9. Train an SVM model on a larger training data set, train25, and then test this model on the set test25. What accuracy did you get?
10. Train an SVM model on train100 and test it on test100. What is the accuracy?
11. Do you get a better classification by training and testing with the first 25 residues or with the first 100 residues? How would you explain this result?
12. There are different kernels that can be used when creating an SVM model using svm_learn (see different svm_learn options by running svm_learn --help). The svm_learn flag for selecting a kernel is called -t. Which kernel is used by default? Which kernel gives the highest accuracy when using train25 for building an SVM model and test25 for testing the SVM model?
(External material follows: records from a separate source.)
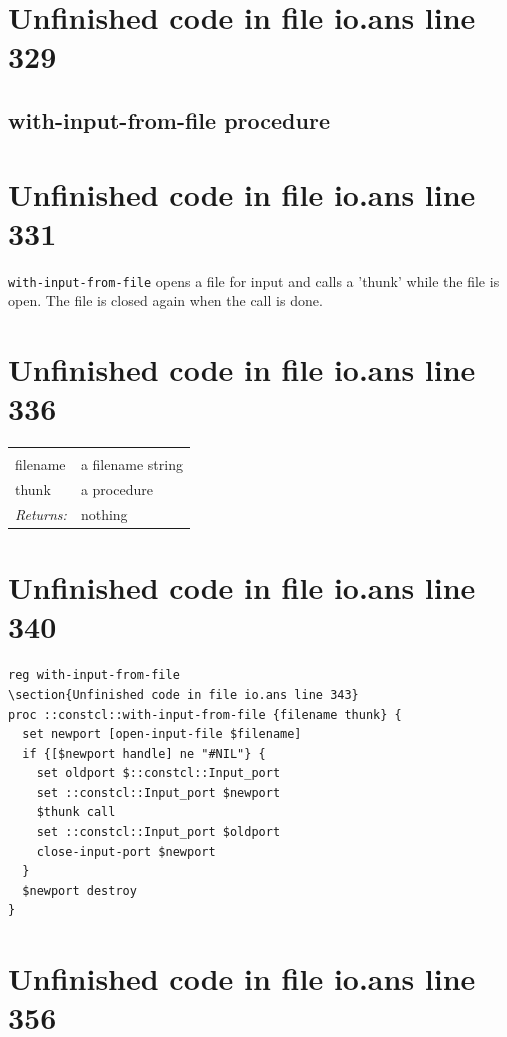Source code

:\documentclass[twoside,9pt]{report}
\begin{document}
\section{Unfinished code in file io.ans line 329}
\subsection{with-input-from-file procedure}
\label{with-input-from-file-procedure}
\section{Unfinished code in file io.ans line 331}


\texttt{with-input-from-file} opens a file for input and calls a 'thunk' while the file is open. The file is closed again when the call is done.

\section{Unfinished code in file io.ans line 336}
\noindent\begin{tabular}{ |p{1.9cm} p{8cm}| }
\hline
\rowcolor[HTML]{CCCCCC} \multicolumn{2}{|l|}{\bf with-input-from-file (public)} \\
filename & a filename string \\
thunk & a procedure \\
\textit{Returns:} & nothing \\
\hline
\end{tabular}
\section{Unfinished code in file io.ans line 340}
\begin{lstlisting}
reg with-input-from-file
\section{Unfinished code in file io.ans line 343}
proc ::constcl::with-input-from-file {filename thunk} {
  set newport [open-input-file $filename]
  if {[$newport handle] ne "#NIL"} {
    set oldport $::constcl::Input_port
    set ::constcl::Input_port $newport
    $thunk call
    set ::constcl::Input_port $oldport
    close-input-port $newport
  }
  $newport destroy
}
\end{lstlisting}
\section{Unfinished code in file io.ans line 356}
\end{document}
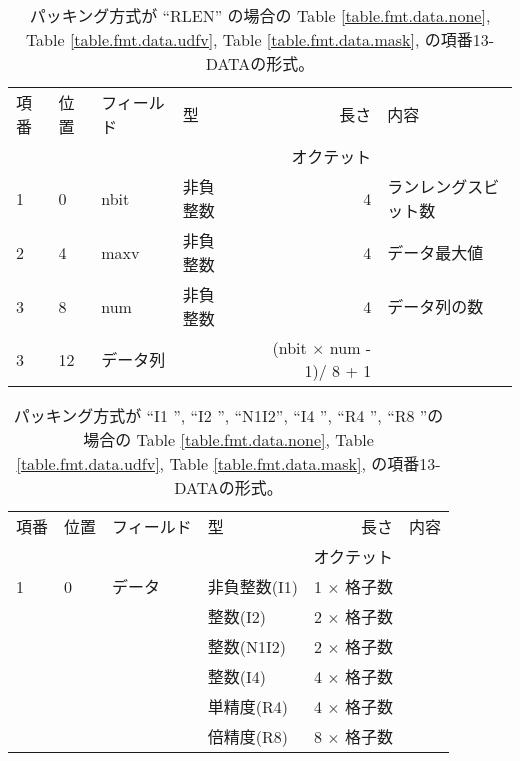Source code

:\begin{table}[htp]
 \begin{center}
 \begin{tabular}{ll|llrl}
 \hline
 項番 & 位置 & フィールド & 型 & 長さ & 内容 \\
      &      &            & \multicolumn{2}{r}{オクテット} &  \\
 \hline
   1  &  0   & nbit & 非負整数 & 4 &  ランレングスビット数\\
   2  &  4   & maxv  & 非負整数 & 4 &  データ最大値\\
   3  &  8   & num & 非負整数 & 4 & データ列の数　\\
   3  &  12  & データ列    &    &  (nbit $\times$ num - 1)/ 8  + 1 & 
  \\ 
  \hline
 \end{tabular}
 \end{center}
 \caption{%
  パッキング方式が ``RLEN'' の場合の
 Table \ref{table.fmt.data.none},
 Table \ref{table.fmt.data.udfv},
 Table \ref{table.fmt.data.mask}, の項番13-DATAの形式。
 }
 \label{table.fmt.data.rlen}
\end{table}

\begin{table}[htp]
 \begin{center}
 \begin{tabular}{ll|llrl}
 \hline
 項番 & 位置 & フィールド & 型 & 長さ & 内容 \\
      &      &            & \multicolumn{2}{r}{オクテット} &  \\
 \hline
   1  &  0  & データ    & 非負整数(I1)  & 1 $\times$ 格子数 & \\  
      &     &           & 整数(I2)      & 2 $\times$ 格子数 & \\  
      &     &           & 整数(N1I2)    & 2 $\times$ 格子数 & \\  
      &     &           & 整数(I4)      & 4 $\times$ 格子数 & \\  
      &     &           & 単精度(R4)      & 4 $\times$ 格子数 & \\  
      &     &           & 倍精度(R8)      & 8 $\times$ 格子数 & \\  
  \hline
 \end{tabular}
 \end{center}
 \caption{%
  パッキング方式が ``I1  '', ``I2  '', ``N1I2'', ``I4  '', ``R4  '', 
 ``R8  ''の場合の
 Table \ref{table.fmt.data.none},
 Table \ref{table.fmt.data.udfv},
 Table \ref{table.fmt.data.mask}, の項番13-DATAの形式。
 }
 \label{table.fmt.data.r4}
\end{table}

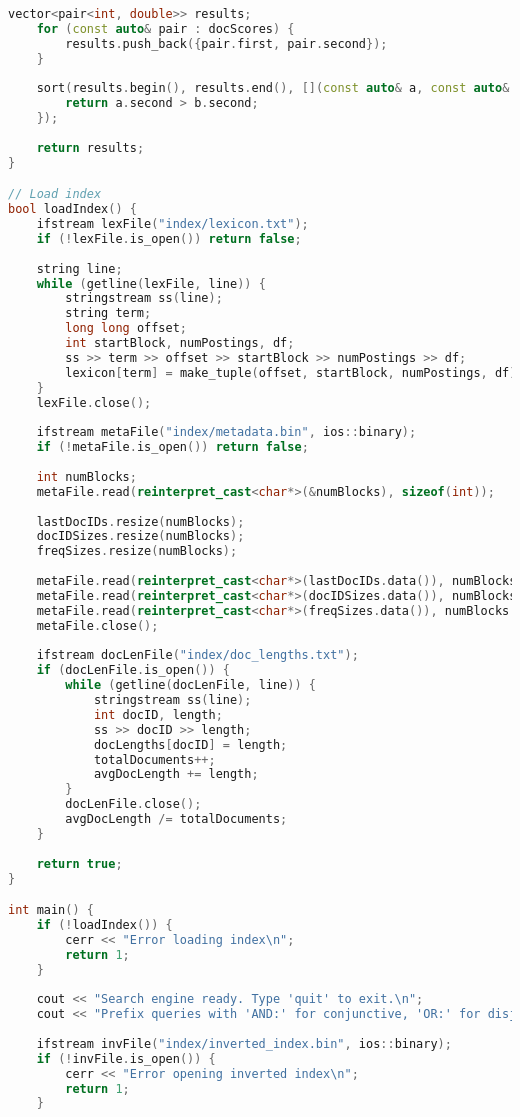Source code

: \documentclass[11pt, a4paper]{report}
\begin{document}
\begin{lstlisting}[language=C++, caption={The complete source code for the query processor.}, label={lst:query}]
    vector<pair<int, double>> results;
    for (const auto& pair : docScores) {
        results.push_back({pair.first, pair.second});
    }
    
    sort(results.begin(), results.end(), [](const auto& a, const auto& b) {
        return a.second > b.second;
    });
    
    return results;
}

// Load index
bool loadIndex() {
    ifstream lexFile("index/lexicon.txt");
    if (!lexFile.is_open()) return false;
    
    string line;
    while (getline(lexFile, line)) {
        stringstream ss(line);
        string term;
        long long offset;
        int startBlock, numPostings, df;
        ss >> term >> offset >> startBlock >> numPostings >> df;
        lexicon[term] = make_tuple(offset, startBlock, numPostings, df);
    }
    lexFile.close();
    
    ifstream metaFile("index/metadata.bin", ios::binary);
    if (!metaFile.is_open()) return false;
    
    int numBlocks;
    metaFile.read(reinterpret_cast<char*>(&numBlocks), sizeof(int));
    
    lastDocIDs.resize(numBlocks);
    docIDSizes.resize(numBlocks);
    freqSizes.resize(numBlocks);
    
    metaFile.read(reinterpret_cast<char*>(lastDocIDs.data()), numBlocks * sizeof(int));
    metaFile.read(reinterpret_cast<char*>(docIDSizes.data()), numBlocks * sizeof(int));
    metaFile.read(reinterpret_cast<char*>(freqSizes.data()), numBlocks * sizeof(int));
    metaFile.close();
    
    ifstream docLenFile("index/doc_lengths.txt");
    if (docLenFile.is_open()) {
        while (getline(docLenFile, line)) {
            stringstream ss(line);
            int docID, length;
            ss >> docID >> length;
            docLengths[docID] = length;
            totalDocuments++;
            avgDocLength += length;
        }
        docLenFile.close();
        avgDocLength /= totalDocuments;
    }
    
    return true;
}

int main() {
    if (!loadIndex()) {
        cerr << "Error loading index\n";
        return 1;
    }
    
    cout << "Search engine ready. Type 'quit' to exit.\n";
    cout << "Prefix queries with 'AND:' for conjunctive, 'OR:' for disjunctive (default).\n\n";
    
    ifstream invFile("index/inverted_index.bin", ios::binary);
    if (!invFile.is_open()) {
        cerr << "Error opening inverted index\n";
        return 1;
    }
    

\end{lstlisting}
\end{document}
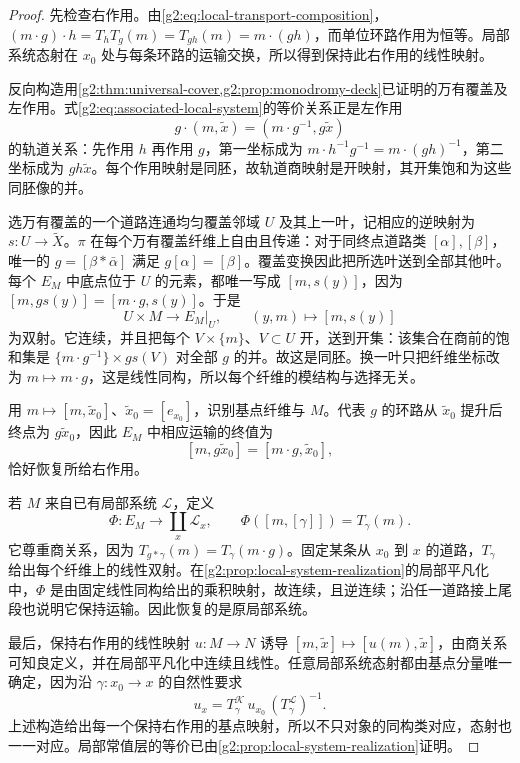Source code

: \begin{proof}
	先检查右作用。由\eqref{g2:eq:local-transport-composition}，\((m\cdot g)\cdot h=T_hT_g(m)=T_{gh}(m)=m\cdot(gh)\)，而单位环路作用为恒等。局部系统态射在 \(x_0\) 处与每条环路的运输交换，所以得到保持此右作用的线性映射。

	反向构造用\cref{g2:thm:universal-cover,g2:prop:monodromy-deck}已证明的万有覆盖及左作用。式\eqref{g2:eq:associated-local-system}的等价关系正是左作用
	\[
		g\cdot(m,\widetilde x)=(m\cdot g^{-1},g\widetilde x)
	\]
	的轨道关系：先作用 \(h\) 再作用 \(g\)，第一坐标成为 \(m\cdot h^{-1}g^{-1}=m\cdot(gh)^{-1}\)，第二坐标成为 \(gh\widetilde x\)。每个作用映射是同胚，故轨道商映射是开映射，其开集饱和为这些同胚像的并。

	选万有覆盖的一个道路连通均匀覆盖邻域 \(U\) 及其上一叶，记相应的逆映射为 \(s:U\to\widetilde X\)。\(\pi\) 在每个万有覆盖纤维上自由且传递：对于同终点道路类 \([\alpha],[\beta]\)，唯一的 \(g=[\beta*\bar\alpha]\) 满足 \(g[\alpha]=[\beta]\)。覆盖变换因此把所选叶送到全部其他叶。每个 \(E_M\) 中底点位于 \(U\) 的元素，都唯一写成 \([m,s(y)]\)，因为 \([m,gs(y)]=[m\cdot g,s(y)]\)。于是
	\[
		U\times M\longrightarrow E_M|_U,\qquad(y,m)\longmapsto[m,s(y)]
	\]
	为双射。它连续，并且把每个 \(V\times\{m\}\)、\(V\subset U\) 开，送到开集：该集合在商前的饱和集是 \(\{m\cdot g^{-1}\}\times gs(V)\) 对全部 \(g\) 的并。故这是同胚。换一叶只把纤维坐标改为 \(m\mapsto m\cdot g\)，这是线性同构，所以每个纤维的模结构与选择无关。

	用 \(m\mapsto[m,\widetilde x_0]\)、\(\widetilde x_0=[e_{x_0}]\)，识别基点纤维与 \(M\)。代表 \(g\) 的环路从 \(\widetilde x_0\) 提升后终点为 \(g\widetilde x_0\)，因此 \(E_M\) 中相应运输的终值为
	\[
		[m,g\widetilde x_0]=[m\cdot g,\widetilde x_0],
	\]
	恰好恢复所给右作用。

	若 \(M\) 来自已有局部系统 \(\mathcal L\)，定义
	\[
		\Phi:E_M\longrightarrow\coprod_x\mathcal L_x,\qquad
		\Phi([m,[\gamma]])=T_\gamma(m).
	\]
	它尊重商关系，因为 \(T_{g*\gamma}(m)=T_\gamma(m\cdot g)\)。固定某条从 \(x_0\) 到 \(x\) 的道路，\(T_\gamma\) 给出每个纤维上的线性双射。在\cref{g2:prop:local-system-realization}的局部平凡化中，\(\Phi\) 是由固定线性同构给出的乘积映射，故连续，且逆连续；沿任一道路接上尾段也说明它保持运输。因此恢复的是原局部系统。

	最后，保持右作用的线性映射 \(u:M\to N\) 诱导 \([m,\widetilde x]\mapsto[u(m),\widetilde x]\)，由商关系可知良定义，并在局部平凡化中连续且线性。任意局部系统态射都由基点分量唯一确定，因为沿 \(\gamma:x_0\to x\) 的自然性要求
	\[
		u_x=T^{\mathcal K}_\gamma\,u_{x_0}\,(T^{\mathcal L}_\gamma)^{-1}.
	\]
	上述构造给出每一个保持右作用的基点映射，所以不只对象的同构类对应，态射也一一对应。局部常值层的等价已由\cref{g2:prop:local-system-realization}证明。
\end{proof}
13. A sequence LOGO is generally created to compare the different positions in a multiple sequence alignment in terms of information content. The higher the letters at a certain position in the LOGO, the more informative or conserved this position is in terms of sequence evolution. You can create sequence LOGOs using the online tool WebLogo. Create two LOGOs, one for the sequences in the attached file signal_sequences.txt and one for the sequences in nonsignal_seqs.txt. Submit these images together with the report. Compare these two LOGOs, can you observe any differences?
14. There are various methods for predicting signal peptides in protein sequences. These tools have been trained on known signal peptide data and some of them perform really well. The tool SignalP is available online. Use it on the first two human proteins available in the file sequences.txt. Save the result plots of the SignalIP-NN and submit it together with the report.
15. What do high and low S-scores indicate in the SignalP-NN result?
16. What are the D-scores for the two sequences?
17. The results from SignalP include something called cleavage sites. How do you interpret the term cleavage site in the context of signal peptides?